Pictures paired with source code
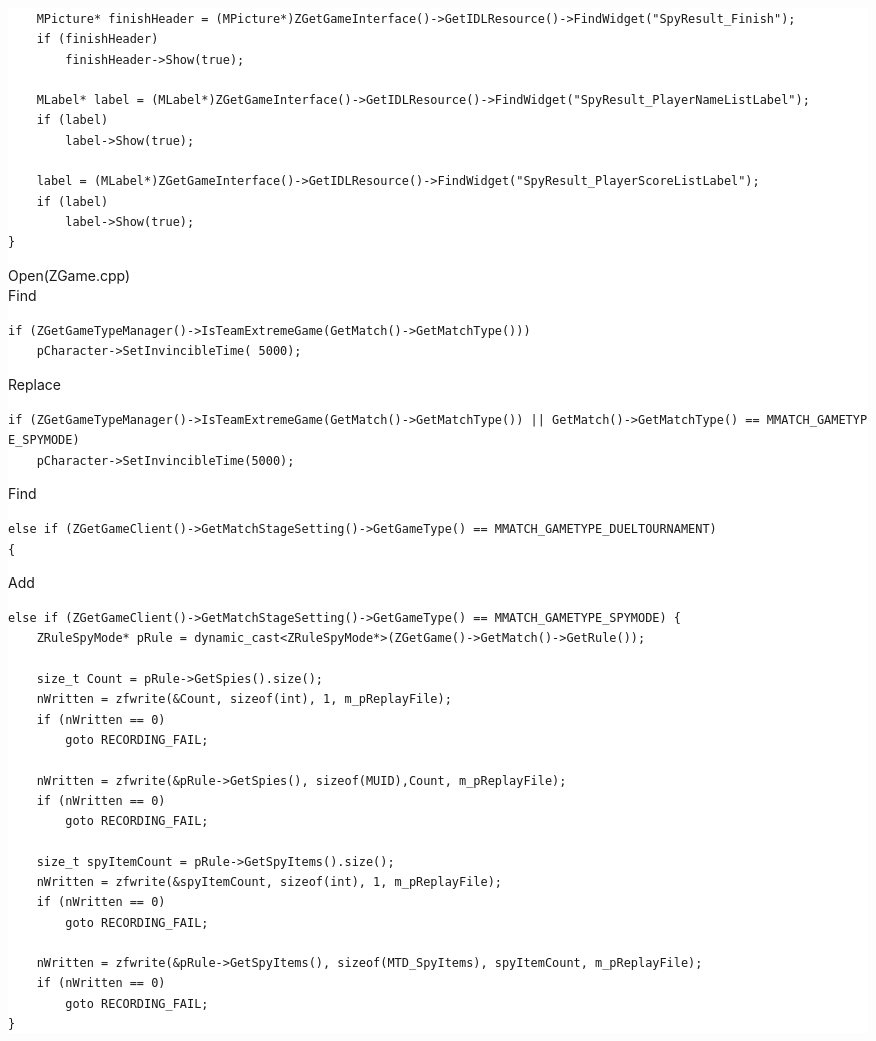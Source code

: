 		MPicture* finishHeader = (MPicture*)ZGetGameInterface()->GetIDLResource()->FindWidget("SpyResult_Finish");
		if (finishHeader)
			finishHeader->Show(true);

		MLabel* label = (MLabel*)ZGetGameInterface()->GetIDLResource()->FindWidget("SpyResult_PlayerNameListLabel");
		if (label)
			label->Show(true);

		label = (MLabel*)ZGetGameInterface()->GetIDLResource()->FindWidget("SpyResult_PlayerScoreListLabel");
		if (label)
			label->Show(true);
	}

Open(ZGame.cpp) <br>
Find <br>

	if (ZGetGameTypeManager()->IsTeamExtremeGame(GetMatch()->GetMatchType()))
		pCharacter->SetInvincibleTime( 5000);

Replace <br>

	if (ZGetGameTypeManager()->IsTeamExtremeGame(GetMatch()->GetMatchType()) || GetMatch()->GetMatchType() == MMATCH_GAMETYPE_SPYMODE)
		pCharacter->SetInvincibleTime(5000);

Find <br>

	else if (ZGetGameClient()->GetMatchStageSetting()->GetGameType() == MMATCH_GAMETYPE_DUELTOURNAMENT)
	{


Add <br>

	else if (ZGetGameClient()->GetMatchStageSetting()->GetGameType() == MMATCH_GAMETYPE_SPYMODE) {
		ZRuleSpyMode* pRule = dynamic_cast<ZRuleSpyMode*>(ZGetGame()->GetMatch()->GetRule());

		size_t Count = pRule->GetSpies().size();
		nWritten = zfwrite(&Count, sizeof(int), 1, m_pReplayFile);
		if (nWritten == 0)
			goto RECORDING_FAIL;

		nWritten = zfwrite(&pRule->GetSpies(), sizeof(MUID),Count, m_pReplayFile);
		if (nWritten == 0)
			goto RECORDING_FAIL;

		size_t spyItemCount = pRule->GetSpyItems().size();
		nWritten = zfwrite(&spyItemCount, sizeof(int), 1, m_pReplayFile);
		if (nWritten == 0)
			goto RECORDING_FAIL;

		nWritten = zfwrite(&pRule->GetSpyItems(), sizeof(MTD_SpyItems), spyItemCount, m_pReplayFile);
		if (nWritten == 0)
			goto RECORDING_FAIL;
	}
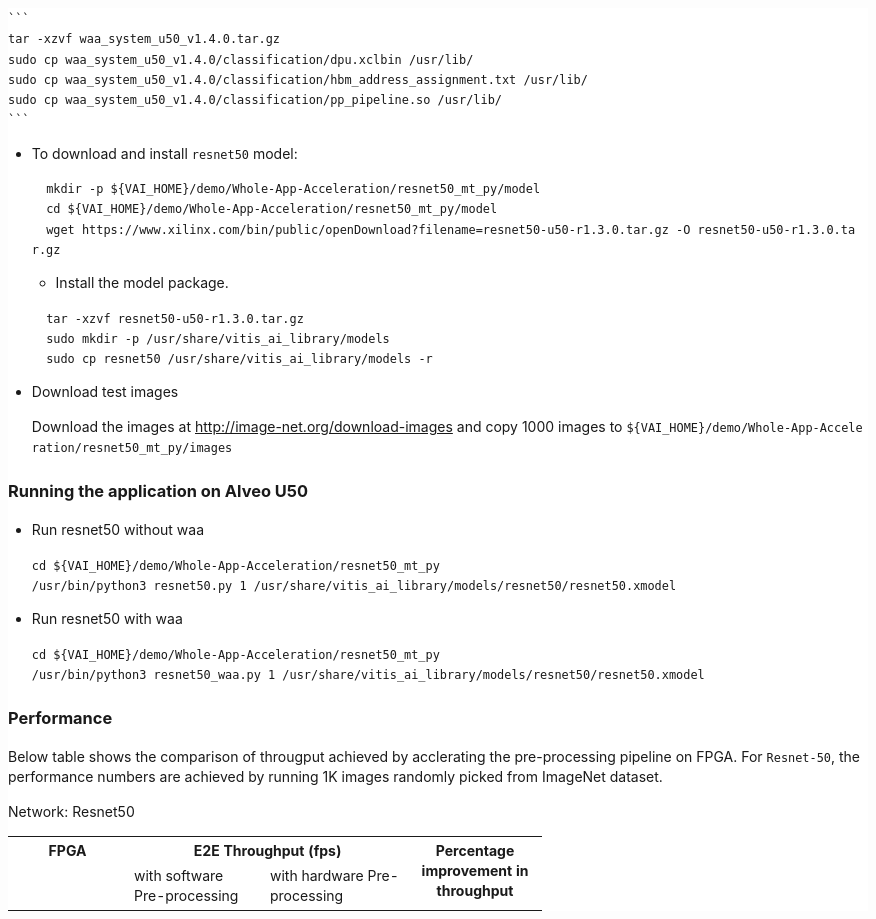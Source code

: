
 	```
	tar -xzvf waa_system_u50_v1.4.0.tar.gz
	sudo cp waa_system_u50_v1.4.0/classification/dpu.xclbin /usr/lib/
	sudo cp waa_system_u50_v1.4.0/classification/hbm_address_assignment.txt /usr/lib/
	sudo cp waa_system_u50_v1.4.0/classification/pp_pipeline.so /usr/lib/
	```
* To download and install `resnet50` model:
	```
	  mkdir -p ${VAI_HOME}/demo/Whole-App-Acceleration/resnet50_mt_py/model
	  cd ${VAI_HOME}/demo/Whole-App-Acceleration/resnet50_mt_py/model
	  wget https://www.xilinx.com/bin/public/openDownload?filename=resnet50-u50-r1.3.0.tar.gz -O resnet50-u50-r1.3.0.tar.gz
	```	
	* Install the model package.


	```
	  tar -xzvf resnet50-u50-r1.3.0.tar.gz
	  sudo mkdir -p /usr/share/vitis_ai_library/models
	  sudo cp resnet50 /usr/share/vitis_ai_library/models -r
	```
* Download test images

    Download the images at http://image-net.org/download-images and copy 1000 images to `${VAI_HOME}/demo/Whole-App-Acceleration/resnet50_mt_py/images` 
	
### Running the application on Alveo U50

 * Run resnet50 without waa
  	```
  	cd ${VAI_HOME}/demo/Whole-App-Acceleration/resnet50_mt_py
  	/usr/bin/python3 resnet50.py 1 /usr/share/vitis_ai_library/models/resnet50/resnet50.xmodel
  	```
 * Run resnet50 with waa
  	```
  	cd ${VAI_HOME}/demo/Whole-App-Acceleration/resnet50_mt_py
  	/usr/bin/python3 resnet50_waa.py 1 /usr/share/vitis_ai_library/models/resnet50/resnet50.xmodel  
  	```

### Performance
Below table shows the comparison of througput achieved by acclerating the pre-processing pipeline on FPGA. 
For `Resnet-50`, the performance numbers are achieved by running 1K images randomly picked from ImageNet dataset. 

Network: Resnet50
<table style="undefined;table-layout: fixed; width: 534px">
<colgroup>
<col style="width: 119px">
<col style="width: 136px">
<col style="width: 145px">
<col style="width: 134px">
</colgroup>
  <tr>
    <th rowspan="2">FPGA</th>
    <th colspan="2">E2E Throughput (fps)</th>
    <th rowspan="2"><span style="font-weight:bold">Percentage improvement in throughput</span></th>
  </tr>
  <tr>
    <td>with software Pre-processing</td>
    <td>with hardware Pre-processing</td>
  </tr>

## [WORK TO BE COMPLETED]
Exclude the pictures and transcribe all of the entries exactly.

## [ANSWER SPACE]
Source code

: 		MPicture* finishHeader = (MPicture*)ZGetGameInterface()->GetIDLResource()->FindWidget("SpyResult_Finish");
		if (finishHeader)
			finishHeader->Show(true);

		MLabel* label = (MLabel*)ZGetGameInterface()->GetIDLResource()->FindWidget("SpyResult_PlayerNameListLabel");
		if (label)
			label->Show(true);

		label = (MLabel*)ZGetGameInterface()->GetIDLResource()->FindWidget("SpyResult_PlayerScoreListLabel");
		if (label)
			label->Show(true);
	}

Open(ZGame.cpp) <br>
Find <br>

	if (ZGetGameTypeManager()->IsTeamExtremeGame(GetMatch()->GetMatchType()))
		pCharacter->SetInvincibleTime( 5000);

Replace <br>

	if (ZGetGameTypeManager()->IsTeamExtremeGame(GetMatch()->GetMatchType()) || GetMatch()->GetMatchType() == MMATCH_GAMETYPE_SPYMODE)
		pCharacter->SetInvincibleTime(5000);

Find <br>

	else if (ZGetGameClient()->GetMatchStageSetting()->GetGameType() == MMATCH_GAMETYPE_DUELTOURNAMENT)
	{


Add <br>

	else if (ZGetGameClient()->GetMatchStageSetting()->GetGameType() == MMATCH_GAMETYPE_SPYMODE) {
		ZRuleSpyMode* pRule = dynamic_cast<ZRuleSpyMode*>(ZGetGame()->GetMatch()->GetRule());

		size_t Count = pRule->GetSpies().size();
		nWritten = zfwrite(&Count, sizeof(int), 1, m_pReplayFile);
		if (nWritten == 0)
			goto RECORDING_FAIL;

		nWritten = zfwrite(&pRule->GetSpies(), sizeof(MUID),Count, m_pReplayFile);
		if (nWritten == 0)
			goto RECORDING_FAIL;

		size_t spyItemCount = pRule->GetSpyItems().size();
		nWritten = zfwrite(&spyItemCount, sizeof(int), 1, m_pReplayFile);
		if (nWritten == 0)
			goto RECORDING_FAIL;

		nWritten = zfwrite(&pRule->GetSpyItems(), sizeof(MTD_SpyItems), spyItemCount, m_pReplayFile);
		if (nWritten == 0)
			goto RECORDING_FAIL;
	}
Source code

:
 	```
	tar -xzvf waa_system_u50_v1.4.0.tar.gz
	sudo cp waa_system_u50_v1.4.0/classification/dpu.xclbin /usr/lib/
	sudo cp waa_system_u50_v1.4.0/classification/hbm_address_assignment.txt /usr/lib/
	sudo cp waa_system_u50_v1.4.0/classification/pp_pipeline.so /usr/lib/
	```
* To download and install `resnet50` model:
	```
	  mkdir -p ${VAI_HOME}/demo/Whole-App-Acceleration/resnet50_mt_py/model
	  cd ${VAI_HOME}/demo/Whole-App-Acceleration/resnet50_mt_py/model
	  wget https://www.xilinx.com/bin/public/openDownload?filename=resnet50-u50-r1.3.0.tar.gz -O resnet50-u50-r1.3.0.tar.gz
	```	
	* Install the model package.


	```
	  tar -xzvf resnet50-u50-r1.3.0.tar.gz
	  sudo mkdir -p /usr/share/vitis_ai_library/models
	  sudo cp resnet50 /usr/share/vitis_ai_library/models -r
	```
* Download test images

    Download the images at http://image-net.org/download-images and copy 1000 images to `${VAI_HOME}/demo/Whole-App-Acceleration/resnet50_mt_py/images` 
	
### Running the application on Alveo U50

 * Run resnet50 without waa
  	```
  	cd ${VAI_HOME}/demo/Whole-App-Acceleration/resnet50_mt_py
  	/usr/bin/python3 resnet50.py 1 /usr/share/vitis_ai_library/models/resnet50/resnet50.xmodel
  	```
 * Run resnet50 with waa
  	```
  	cd ${VAI_HOME}/demo/Whole-App-Acceleration/resnet50_mt_py
  	/usr/bin/python3 resnet50_waa.py 1 /usr/share/vitis_ai_library/models/resnet50/resnet50.xmodel  
  	```

### Performance
Below table shows the comparison of througput achieved by acclerating the pre-processing pipeline on FPGA. 
For `Resnet-50`, the performance numbers are achieved by running 1K images randomly picked from ImageNet dataset. 

Network: Resnet50
<table style="undefined;table-layout: fixed; width: 534px">
<colgroup>
<col style="width: 119px">
<col style="width: 136px">
<col style="width: 145px">
<col style="width: 134px">
</colgroup>
  <tr>
    <th rowspan="2">FPGA</th>
    <th colspan="2">E2E Throughput (fps)</th>
    <th rowspan="2"><span style="font-weight:bold">Percentage improvement in throughput</span></th>
  </tr>
  <tr>
    <td>with software Pre-processing</td>
    <td>with hardware Pre-processing</td>
  </tr>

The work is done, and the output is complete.